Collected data
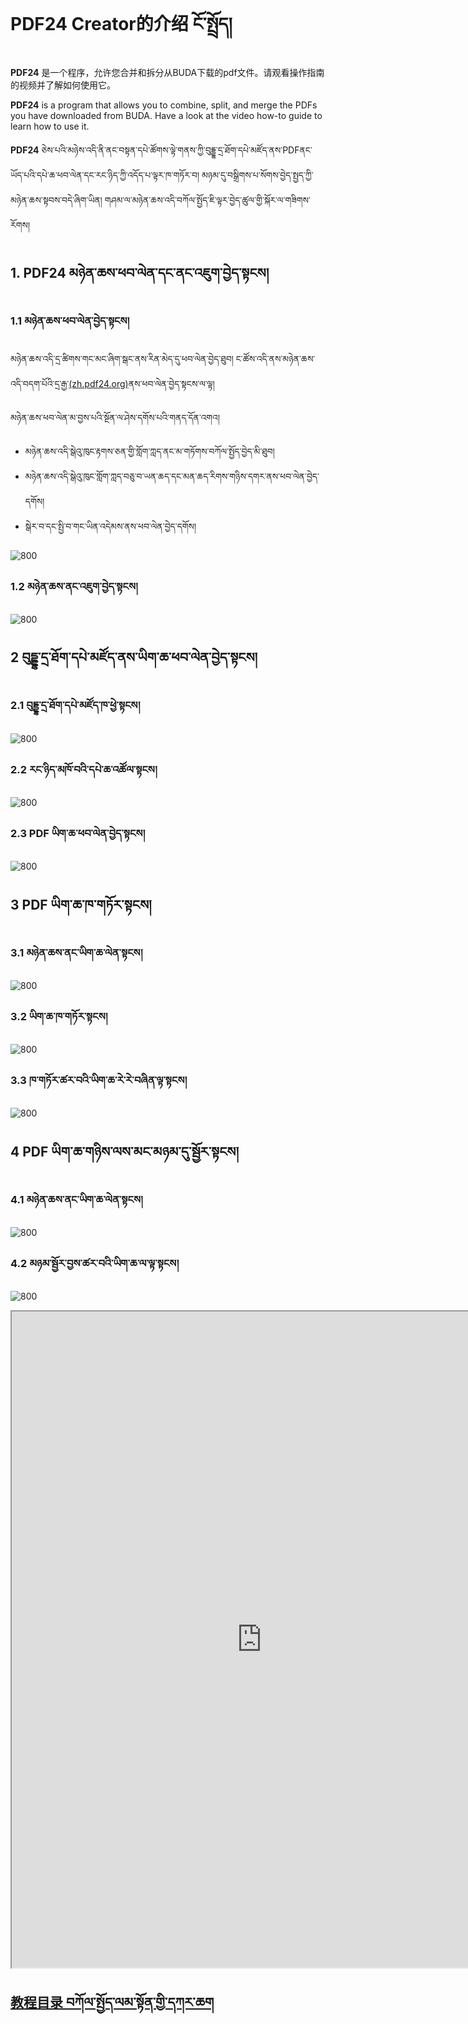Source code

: # PDF24 Creator的介绍 ངོ་སྤྲོད།

**PDF24** 是一个程序，允许您合并和拆分从BUDA下载的pdf文件。请观看操作指南的视频并了解如何使用它。

**PDF24** is a program that allows you to combine, split, and merge the PDFs you have downloaded from BUDA. Have a look at the video how-to guide to learn how to use it.

**PDF24** ཅེས་པའི་མཉེས་འདི་ནི་ནང་བསྟན་དཔེ་ཚོགས་ལྟེ་གནས་ཀྱི་བུདྡྷ་དྲ་ཐོག་དཔེ་མཛོད་ནས་PDFནང་ཡོད་པའི་དཔེ་ཆ་ཕབ་ལེན་དང་རང་ཉིད་ཀྱི་འདོད་པ་ལྟར་ཁ་གཏོར་བ། མཉམ་དུ་བསྒྲིགས་པ་སོགས་བྱེད་སྤྱད་ཀྱི་མཉེན་ཆས་སྟབས་བདེ་ཞིག་ཡིན། གཤམ་ལ་མཉེན་ཆས་འདི་བཀོལ་སྤྱོད་ཇི་ལྟར་བྱེད་ཚུལ་གྱི་སྐོར་ལ་གཟིགས་རོགས།
## 1. PDF24 མཉེན་ཆས་ཕབ་ལེན་དང་ནང་འཇུག་བྱེད་སྟངས།
### 1.1 མཉེན་ཆས་ཕབ་ལེན་བྱེད་སྟངས།
མཉེན་ཆས་འདི་དྲ་ཚིགས་གང་མང་ཞིག་སྒང་ནས་རིན་མེད་དུ་ཕབ་ལེན་བྱེད་ཐུབ། ང་ཚོས་འདི་ནས་མཉེན་ཆས་འདི་བདག་པོའི་དྲ་རྒྱ་[(zh.pdf24.org)](https://zh.pdf24.org/)ནས་ཕབ་ལེན་བྱེད་སྟངས་ལ་ལྟ།

མཉེན་ཆས་ཕབ་ལེན་མ་བྱས་པའི་སྔོན་ལ་ཤེས་དགོས་པའི་གནད་དོན་འགའ།
* མཉེན་ཆས་འདི་སྒེའུ་ཁུང་རྟགས་ཅན་གྱི་གློག་ཀླད་ནང་མ་གཏོགས་བཀོལ་སྤྱོད་བྱེད་མི་ཐུབ།
* མཉེན་ཆས་འདི་སྒེའུ་ཁུང་གློག་ཀླད་བཅུ་བ་ཡན་ཆད་དང་མན་ཆད་རིགས་གཉིས་དགར་ནས་ཕབ་ལེན་བྱེད་དགོས།
* སྒེར་བ་དང་སྤྱི་བ་གང་ཡིན་འདེམས་ནས་ཕབ་ལེན་བྱེད་དགོས།

![800](images/001.gif)

### 1.2 མཉེན་ཆས་ནང་འཇུག་བྱེད་སྟངས།

![800](images/002.gif)

## 2 བུདྡྷ་དྲ་ཐོག་དཔེ་མཛོད་ནས་ཡིག་ཆ་ཕབ་ལེན་བྱེད་སྟངས།
### 2.1 བུདྡྷ་དྲ་ཐོག་དཔེ་མཛོད་ཁ་ཕྱེ་སྟངས།
![800](images/003.gif)

### 2.2 རང་ཉིད་མཁོ་བའི་དཔེ་ཆ་འཚོལ་སྟངས།
![800](images/004.gif)

### 2.3 PDF ཡིག་ཆ་ཕབ་ལེན་བྱེད་སྟངས།
![800](images/005.gif)

## 3 PDF ཡིག་ཆ་ཁ་གཏོར་སྟངས།
### 3.1 མཉེན་ཆས་ནང་ཡིག་ཆ་ལེན་སྟངས།
![800](images/006.gif)

### 3.2 ཡིག་ཆ་ཁ་གཏོར་སྟངས།
![800](images/007.gif)

### 3.3 ཁ་གཏོར་ཚར་བའི་ཡིག་ཆ་རེ་རེ་བཞིན་ལྟ་སྟངས།
![800](images/008.gif)

## 4 PDF ཡིག་ཆ་གཉིས་ལས་མང་མཉམ་དུ་སྦྱོར་སྟངས།
### 4.1 མཉེན་ཆས་ནང་ཡིག་ཆ་ལེན་སྟངས།
![800](images/009.gif)

### 4.2 མཉམ་སྦྱོར་བྱས་ཚར་བའི་ཡིག་ཆ་ལ་ལྟ་སྟངས།
![800](images/010.gif)



<p class="hide top"><iframe src="https://shimowendang.com/forms/9qjAcen8418CdKlI/fill?channel=1" style="height:1050px;width:800px;"></iframe></p>

##  [教程目录 བཀོལ་སྤྱོད་ལམ་སྟོན་གྱི་དཀར་ཆག](https://github.com/buda-base/budax)
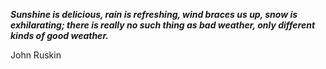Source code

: _**Sunshine is delicious, rain is refreshing, wind braces us up, snow is exhilarating; there is really no such thing as bad weather, only different kinds of good weather.**_

John Ruskin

### Assignment
Could you filter the entries above for lines holding the string "images" and copy them?

### Response
![800](images/001.gif)
![800](images/002.gif)
![800](images/003.gif)
![800](images/004.gif)
![800](images/005.gif)
![800](images/006.gif)
![800](images/007.gif)
![800](images/008.gif)
![800](images/009.gif)
![800](images/010.gif)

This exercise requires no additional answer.